## PROBLEM DESCRIPTION
Below are entries. Reproduce exactly the lines between the line holding "- Failed: (array of objects)" and the line holding "- Name: (new) commander name", inclusive, and only those.

(GIVEN RECORDS)

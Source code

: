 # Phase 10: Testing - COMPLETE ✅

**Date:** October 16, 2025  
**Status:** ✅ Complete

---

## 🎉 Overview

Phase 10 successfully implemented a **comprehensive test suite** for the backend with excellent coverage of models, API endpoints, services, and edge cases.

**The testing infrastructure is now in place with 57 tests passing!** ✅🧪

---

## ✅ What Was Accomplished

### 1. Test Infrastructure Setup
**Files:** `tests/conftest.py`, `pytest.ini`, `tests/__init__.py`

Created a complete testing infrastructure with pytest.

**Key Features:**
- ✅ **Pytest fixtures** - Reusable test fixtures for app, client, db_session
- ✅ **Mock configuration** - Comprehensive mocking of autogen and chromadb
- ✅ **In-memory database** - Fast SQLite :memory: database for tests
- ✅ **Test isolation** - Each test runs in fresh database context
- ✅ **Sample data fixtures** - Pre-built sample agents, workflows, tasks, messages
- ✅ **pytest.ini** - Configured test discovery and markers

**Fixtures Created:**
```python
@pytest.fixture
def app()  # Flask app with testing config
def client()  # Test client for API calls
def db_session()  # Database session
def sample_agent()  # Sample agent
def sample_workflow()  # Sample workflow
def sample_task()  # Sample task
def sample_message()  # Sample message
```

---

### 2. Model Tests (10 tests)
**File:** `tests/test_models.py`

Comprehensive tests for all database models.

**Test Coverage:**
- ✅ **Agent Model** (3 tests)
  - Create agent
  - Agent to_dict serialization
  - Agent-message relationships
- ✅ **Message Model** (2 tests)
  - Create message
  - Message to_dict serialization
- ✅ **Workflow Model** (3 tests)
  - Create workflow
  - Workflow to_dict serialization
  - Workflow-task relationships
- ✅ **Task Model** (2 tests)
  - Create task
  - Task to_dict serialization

(End GIVEN RECORDS)
(GIVEN RECORDS)

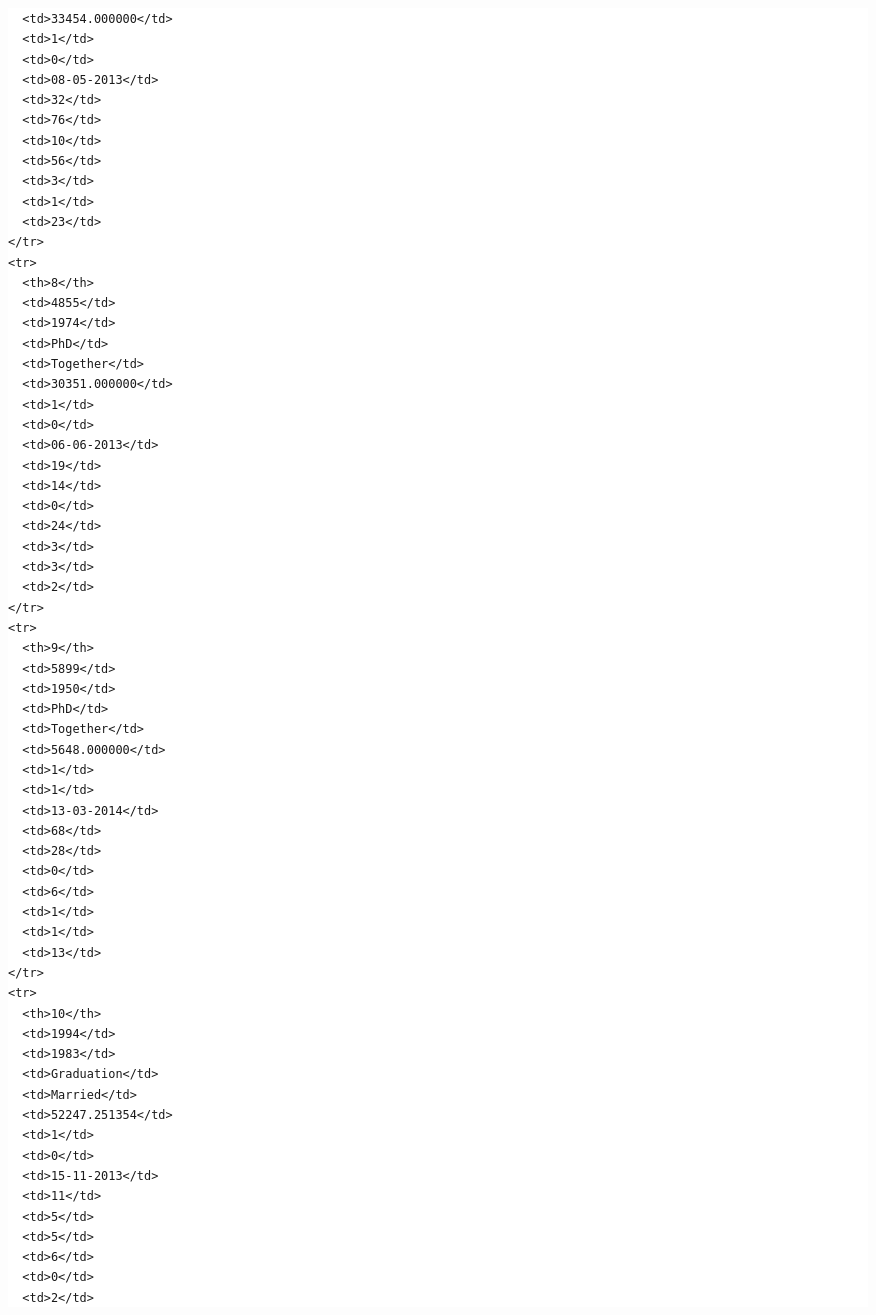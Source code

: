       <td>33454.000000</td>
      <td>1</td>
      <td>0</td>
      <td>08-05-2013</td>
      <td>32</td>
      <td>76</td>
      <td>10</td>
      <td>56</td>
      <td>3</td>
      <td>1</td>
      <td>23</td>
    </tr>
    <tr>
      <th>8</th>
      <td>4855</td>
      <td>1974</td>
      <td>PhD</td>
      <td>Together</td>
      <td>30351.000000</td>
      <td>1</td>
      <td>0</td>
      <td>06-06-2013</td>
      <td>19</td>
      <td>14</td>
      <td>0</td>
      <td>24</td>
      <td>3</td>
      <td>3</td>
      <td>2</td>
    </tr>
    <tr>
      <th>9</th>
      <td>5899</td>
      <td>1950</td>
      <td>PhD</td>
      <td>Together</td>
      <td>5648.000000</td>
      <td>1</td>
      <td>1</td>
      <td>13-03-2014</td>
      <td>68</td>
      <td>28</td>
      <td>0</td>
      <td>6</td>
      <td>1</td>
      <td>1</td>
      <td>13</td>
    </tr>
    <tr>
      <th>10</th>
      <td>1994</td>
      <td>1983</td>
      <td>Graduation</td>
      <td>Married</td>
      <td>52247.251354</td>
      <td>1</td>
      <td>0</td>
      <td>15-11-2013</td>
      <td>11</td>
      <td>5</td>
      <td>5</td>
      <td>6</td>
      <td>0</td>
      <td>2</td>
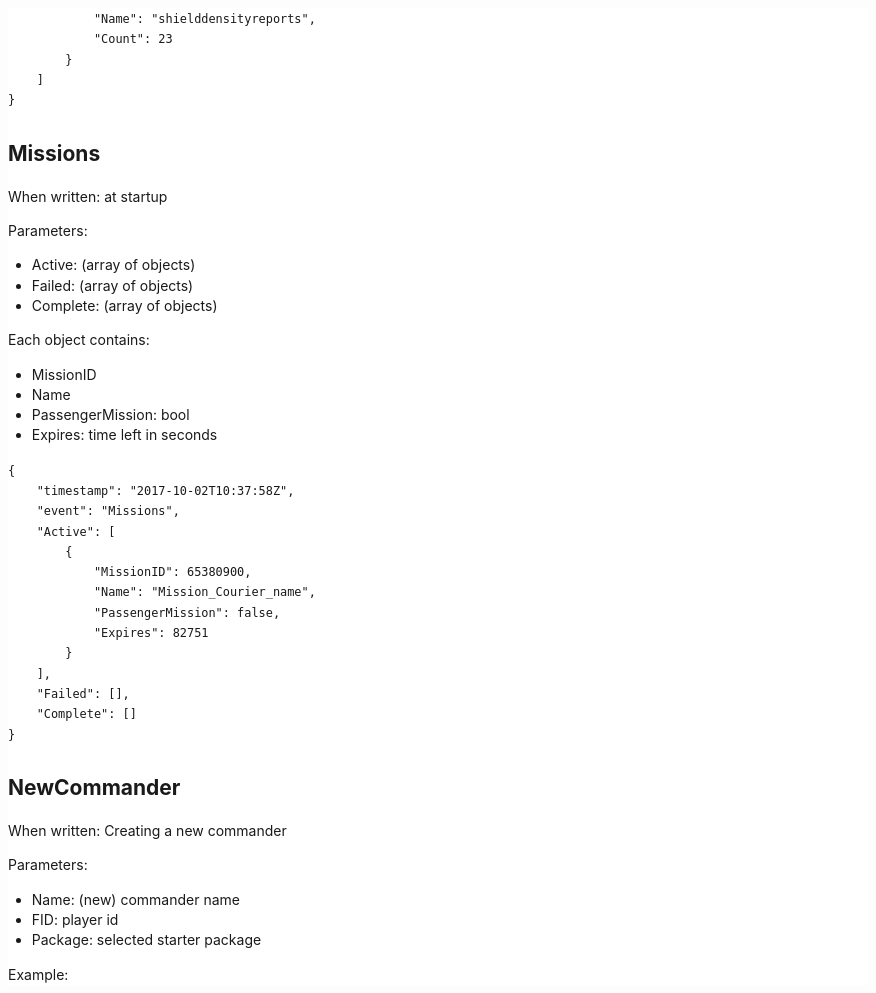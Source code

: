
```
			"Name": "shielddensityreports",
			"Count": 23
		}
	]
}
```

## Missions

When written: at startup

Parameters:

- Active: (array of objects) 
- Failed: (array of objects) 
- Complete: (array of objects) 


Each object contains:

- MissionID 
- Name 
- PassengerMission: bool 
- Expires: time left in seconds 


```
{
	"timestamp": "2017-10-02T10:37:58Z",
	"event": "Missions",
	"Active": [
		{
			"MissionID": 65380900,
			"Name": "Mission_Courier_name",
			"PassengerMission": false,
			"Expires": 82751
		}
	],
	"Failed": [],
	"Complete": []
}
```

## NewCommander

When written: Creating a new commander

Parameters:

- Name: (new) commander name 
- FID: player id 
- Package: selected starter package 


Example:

(End GIVEN RECORDS)
(GIVEN RECORDS)

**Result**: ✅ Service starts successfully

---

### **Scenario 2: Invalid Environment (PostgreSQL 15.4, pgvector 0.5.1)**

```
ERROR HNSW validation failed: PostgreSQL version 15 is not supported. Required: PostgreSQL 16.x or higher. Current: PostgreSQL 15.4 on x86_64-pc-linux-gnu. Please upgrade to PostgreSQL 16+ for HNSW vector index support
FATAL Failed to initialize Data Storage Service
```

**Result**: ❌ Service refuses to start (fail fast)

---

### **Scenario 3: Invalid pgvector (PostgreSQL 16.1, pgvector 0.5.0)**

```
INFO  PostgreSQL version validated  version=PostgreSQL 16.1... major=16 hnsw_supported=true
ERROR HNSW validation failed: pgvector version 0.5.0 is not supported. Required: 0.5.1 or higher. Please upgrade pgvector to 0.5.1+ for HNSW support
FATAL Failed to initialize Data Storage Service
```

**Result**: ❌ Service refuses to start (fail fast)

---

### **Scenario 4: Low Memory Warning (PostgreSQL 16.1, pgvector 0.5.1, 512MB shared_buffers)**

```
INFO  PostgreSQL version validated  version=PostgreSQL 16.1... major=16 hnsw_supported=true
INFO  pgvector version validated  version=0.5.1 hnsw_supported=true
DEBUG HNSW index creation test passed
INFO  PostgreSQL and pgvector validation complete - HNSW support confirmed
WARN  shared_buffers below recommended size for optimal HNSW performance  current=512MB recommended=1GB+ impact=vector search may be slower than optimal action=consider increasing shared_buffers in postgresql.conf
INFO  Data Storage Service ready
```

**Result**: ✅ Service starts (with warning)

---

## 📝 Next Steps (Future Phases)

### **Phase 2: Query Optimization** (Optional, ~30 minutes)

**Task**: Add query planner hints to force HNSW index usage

(End GIVEN RECORDS)

## EXERCISE ANSWER
- Failed: (array of objects) 
- Complete: (array of objects) 


Each object contains:

- MissionID 
- Name 
- PassengerMission: bool 
- Expires: time left in seconds 


```
{
	"timestamp": "2017-10-02T10:37:58Z",
	"event": "Missions",
	"Active": [
		{
			"MissionID": 65380900,
			"Name": "Mission_Courier_name",
			"PassengerMission": false,
			"Expires": 82751
		}
	],
	"Failed": [],
	"Complete": []
}
```

## NewCommander

When written: Creating a new commander

Parameters:

- Name: (new) commander name 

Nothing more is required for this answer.